Tuesday, December 01, 2009

SECOND QUARTER GDP AT 7.9%

India’s economy grew at its fastest rate in 18 months in the quarter through September, smashing expectations and adding pressure to bring forward an interest rate rise and cut stimulus spending as inflation mounts.

Asia’s third-largest economy grew 7.9% in the past quarter from a year earlier, far above forecasts of 6.3%, but growth was expected to slow this quarter when the impact of a weak monsoon would be seen on crops.

The expansion was driven by government spending, manufacturing, services, and a better-than-forecast farming output, sending bond yields and swap rates higher as investors bet on a rise in rates and the finance minister said growth could hit 7% in the fiscal year ending in March 2010.

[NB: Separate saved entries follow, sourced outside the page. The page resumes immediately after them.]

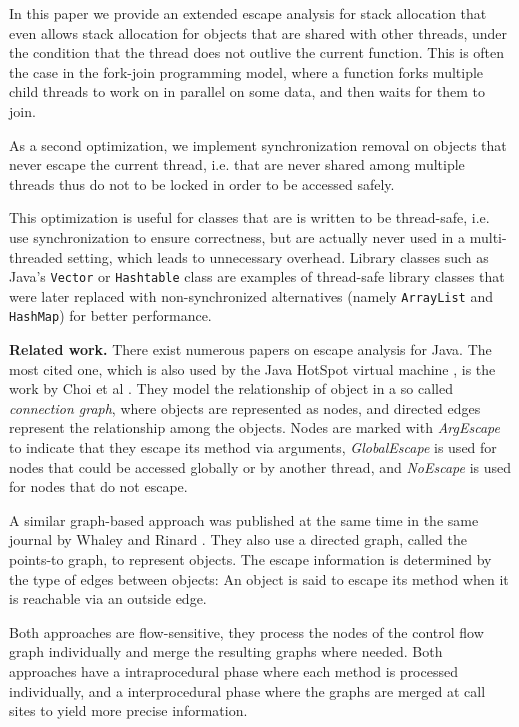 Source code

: \documentclass[letterpaper]{article}
\newcommand{\mypar}[1]{{\bf #1.}}
\begin{document}
In this paper we provide an extended escape analysis for stack allocation that
even allows stack allocation for objects that are shared with other threads,
under the condition that the thread does not outlive the current function.
This is often the case in the fork-join programming model, where a function
forks multiple child threads to work on in parallel on some data, and then
waits for them to join.

As a second optimization, we implement synchronization removal on objects that
never escape the current thread, i.e. that are never shared among multiple threads
thus do not to be locked in order to be accessed safely. 

This optimization is useful for classes that are is written to be thread-safe,
i.e. use synchronization to ensure correctness, but are actually never used
in a multi-threaded setting, which leads to unnecessary overhead. Library
classes such as Java's \texttt{Vector} or \texttt{Hashtable} class are examples
of thread-safe library classes that were later replaced with non-synchronized
alternatives (namely \texttt{ArrayList} and \texttt{HashMap}) for better
performance.

\mypar{Related work}
There exist numerous papers on escape analysis for Java. The most cited one,
which is also used by the Java HotSpot virtual machine \cite{HotSpot}, is the work by
Choi et al \cite{Choi:99}. They model the relationship of object in a so called
\emph{connection graph}, where objects are represented as nodes, and directed
edges represent the relationship among the objects. Nodes are marked with \emph{ArgEscape}
to indicate that they escape its method via arguments, \emph{GlobalEscape} is used
for nodes that could be accessed globally or by another thread, and \emph{NoEscape}
is used for nodes that do not escape.

A similar graph-based approach was published at the same time in the same journal
by Whaley and Rinard \cite{Whaley:99}. They also use a directed graph, called the points-to graph,
to represent objects. The escape information is determined by the type of edges
between objects: An object is said to escape its method when it is reachable via an outside edge.

Both approaches are flow-sensitive, they process the nodes of the control flow graph
individually and merge the resulting graphs where needed. Both approaches have a
intraprocedural phase where each method is processed individually, and a interprocedural
phase where the graphs are merged at call sites to yield more precise information.
\end{document}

“This data could be a green light for the Reserve Bank of India to hike rates, and there are greater chances of this by end of the calendar year,” said Robert Prior-Wandesforde, senior Asia economist at HSBC in Singapore.

“The exit from the fiscal stimulus by the government may also be earlier post the GDP data.”
Prior to the data, most economists had predicted a rate rise sometime between January and April 2010.

In the June quarter, India’s economy grew 6.1% from a year earlier, and Prior-Wandesforde said that by his calculation the last quarter’s growth was the sharpest on a quarter-by-quarter basis since quarterly data began in 1996.

Manufacturing output grew 9.2% in the quarter as consumers bought more cars and other goods.

Larger neighbour China, which along with India is helping to pull the global economy out of its worst recession in decades, clocked growth of 8.9% during the same quarter.